Behind it all, we have class struggle. The national states are apparatuses of capital. Basically, the war is waged by capital. It’s capital that dominates the states. The determinations of war that we have mentioned above all refer to the interests of national capital (USA, China, Russia, Europeans, etc.), as well as to war capital, which is predominantly American. The US condemns the Russian attack on Ukraine, but knows that both the NATO expansion and the Russian response express its interests. Behind the “humanitarian” discourse, the US hides its narrow interests. This all means that the state and imperialist war serves the interests of the bourgeoisie. And those who will die in the war will be, fundamentally, the soldiers and individuals from the lower classes. War renews capital and its domination and therefore is in its interest, even though it is a double-edged sword, because it can generate the rise of social struggles, as well as its consequences can even generate attempts at revolutions. The proletariat can only expect some benefits if the war produces unwanted effects for capital, such as attempts at revolution. War strengthens irrationality, nationalism, and weakens the perception of the real interests behind it and that it is a product of capitalism and for its reproduction, as well as dividing the world proletariat by nations. The state war is bourgeois and for this reason it must be fought before its outbreak, even to avoid thousands (or millions) of deaths, although it is an inglorious struggle, given the propaganda power of capital. The way forward is to try to strengthen the proletariat, combat the false discourses, nationalism, etc. and at the same time prepare strategies in case of an extended or world war and defend the world union of the proletariat against the society that generates wars and destruction, that is, against capitalism.

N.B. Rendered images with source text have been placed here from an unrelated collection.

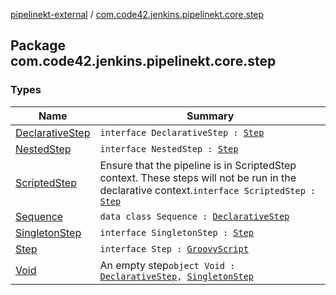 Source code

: [pipelinekt-external](../index.md) / [com.code42.jenkins.pipelinekt.core.step](./index.md)

## Package com.code42.jenkins.pipelinekt.core.step

### Types

| Name | Summary |
|---|---|
| [DeclarativeStep](-declarative-step.md) | `interface DeclarativeStep : `[`Step`](-step/index.md) |
| [NestedStep](-nested-step/index.md) | `interface NestedStep : `[`Step`](-step/index.md) |
| [ScriptedStep](-scripted-step/index.md) | Ensure that the pipeline is in ScriptedStep context.  These steps will not be run in the declarative context.`interface ScriptedStep : `[`Step`](-step/index.md) |
| [Sequence](-sequence/index.md) | `data class Sequence : `[`DeclarativeStep`](-declarative-step.md) |
| [SingletonStep](-singleton-step/index.md) | `interface SingletonStep : `[`Step`](-step/index.md) |
| [Step](-step/index.md) | `interface Step : `[`GroovyScript`](../com.code42.jenkins.pipelinekt.core.writer/-groovy-script/index.md) |
| [Void](-void/index.md) | An empty step`object Void : `[`DeclarativeStep`](-declarative-step.md)`, `[`SingletonStep`](-singleton-step/index.md) |
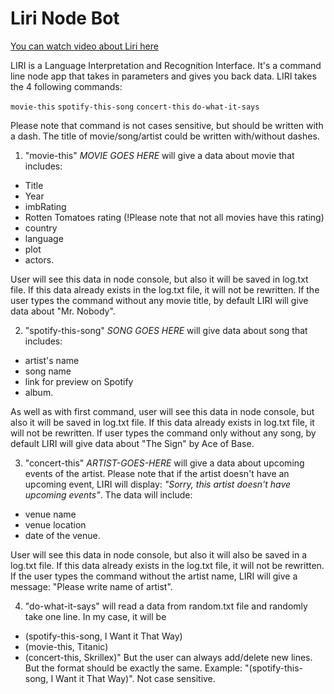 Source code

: # Liri Node Bot

[You can watch video about Liri here](https://youtu.be/HBmwaCpsfsE)

LIRI is a Language Interpretation and Recognition Interface. It's a command line node app that takes in parameters and gives you back data.
LIRI takes the 4 following commands:

`movie-this`
`spotify-this-song` 
`concert-this` 
`do-what-it-says`

Please note that command is not cases sensitive, but should be written with a dash. The title of movie/song/artist could be written with/without dashes.
1. "movie-this" *MOVIE GOES HERE* will give a data about movie that includes: 
* Title
* Year 
* imbRating 
* Rotten Tomatoes rating (!Please note that not all movies have this rating)
* country 
* language 
* plot 
* actors. 

User will see this data in node console, but also it will be saved in log.txt file. If this data already exists in the log.txt file, it will not be rewritten. If the user types the command without any movie title, by default LIRI will give data about "Mr. Nobody".

2. "spotify-this-song" *SONG GOES HERE* will give data about song that includes: 
* artist's name
* song name
* link for preview on Spotify
* album. 

As well as with first command, user will see this data in node console, but also it will be saved in log.txt file. If this data already exists in log.txt file, it will not be rewritten. If user types the command only without any song, by default LIRI will give data about "The Sign" by Ace of Base.

3. "concert-this" *ARTIST-GOES-HERE* will give a data about upcoming events of the artist. Please note that if the artist doesn't have an upcoming event, LIRI will display: *"Sorry, this artist doesn't have upcoming events"*. The data will include: 
* venue name 
* venue location 
* date of the venue. 

User will see this data in node console, but also it will also be saved in a log.txt file. If this data already exists in the log.txt file, it will not be rewritten. If the user types the command without the artist name, LIRI will give a message: "Please write name of artist".


4. "do-what-it-says" will read a data from random.txt file and randomly take one line. In my case, it will be 
* (spotify-this-song, I Want it That Way) 
* (movie-this, Titanic)
* (concert-this, Skrillex)"
But the user can always add/delete new lines. But the format should be exactly the same. Example: "(spotify-this-song, I Want it That Way)". 
Not case sensitive. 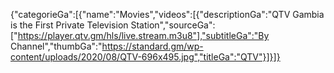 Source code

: {"categorieGa":[{"name":"Movies","videos":[{"descriptionGa":"QTV Gambia is the First Private Television Station","sourceGa":["https://player.qtv.gm/hls/live.stream.m3u8"],"subtitleGa":"By Channel","thumbGa":"https://standard.gm/wp-content/uploads/2020/08/QTV-696x495.jpg","titleGa":"QTV"}]}]}
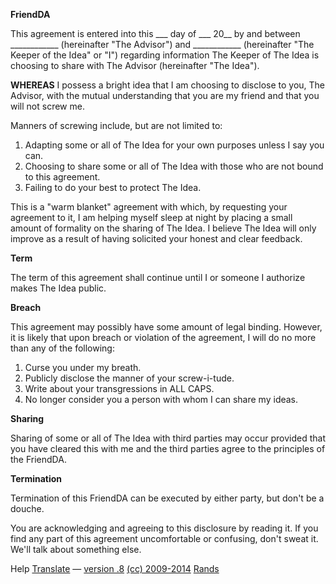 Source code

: **FriendDA**

This agreement is entered into this ___ day of ___ 20__ by and between ____________ (hereinafter "The Advisor") and ____________ (hereinafter "The Keeper of the Idea" or "I") regarding information The Keeper of The Idea is choosing to share with The Advisor (hereinafter "The Idea").

**WHEREAS** I possess a bright idea that I am choosing to disclose to you, The Advisor, with the mutual understanding that you are my friend and that you will not screw me.

Manners of screwing include, but are not limited to:

1. Adapting some or all of The Idea for your own purposes unless I say you can.
2. Choosing to share some or all of The Idea with those who are not bound to this agreement.
3. Failing to do your best to protect The Idea.

This is a "warm blanket" agreement with which, by requesting your agreement to it, I am helping myself sleep at night by placing a small amount of formality on the sharing of The Idea. I believe The Idea will only improve as a result of having solicited your honest and clear feedback.

**Term**

The term of this agreement shall continue until I or someone I authorize makes The Idea public.

**Breach**

This agreement may possibly have some amount of legal binding. However, it is likely that upon breach or violation of the agreement, I will do no more than any of the following:

1. Curse you under my breath.
2. Publicly disclose the manner of your screw-i-tude.
3. Write about your transgressions in ALL CAPS.
4. No longer consider you a person with whom I can share my ideas.

**Sharing**

Sharing of some or all of The Idea with third parties may occur provided that you have cleared this with me and the third parties agree to the principles of the FriendDA.

**Termination**

Termination of this FriendDA can be executed by either party, but don't be a douche.

You are acknowledging and agreeing to this disclosure by reading it. If you find any part of this agreement uncomfortable or confusing, don't sweat it. We'll talk about something else.

Help [Translate](http://translatefriendda.wikispaces.com/) — [version .8](https://github.com/rands/friendda)
[(cc) 2009-2014](http://creativecommons.org/licenses/by-nc-sa/4.0/) [Rands](http://www.randsinrepose.com/archives/2008/10/19/friendda.html)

 The word “manichaeism” here means an illusory consciousness that divides the world into opposing, incompatible aspects, such as good and evil. Thus, Ukraine (and NATO) would be essentially “good”, and Russia would have a “bad” nature, or the opposite, which reproduces a vision that is very present, for example, in religious doctrines. [Translator’s Note]
 Russia’s territorial losses after the dissolution of the Soviet Union have widened since the early 1991s, which became known as the end of the block of state capitalism, generally referred to as “socialism”. In this period onward, Russia began its transition to private capitalism. [Translator’s Note]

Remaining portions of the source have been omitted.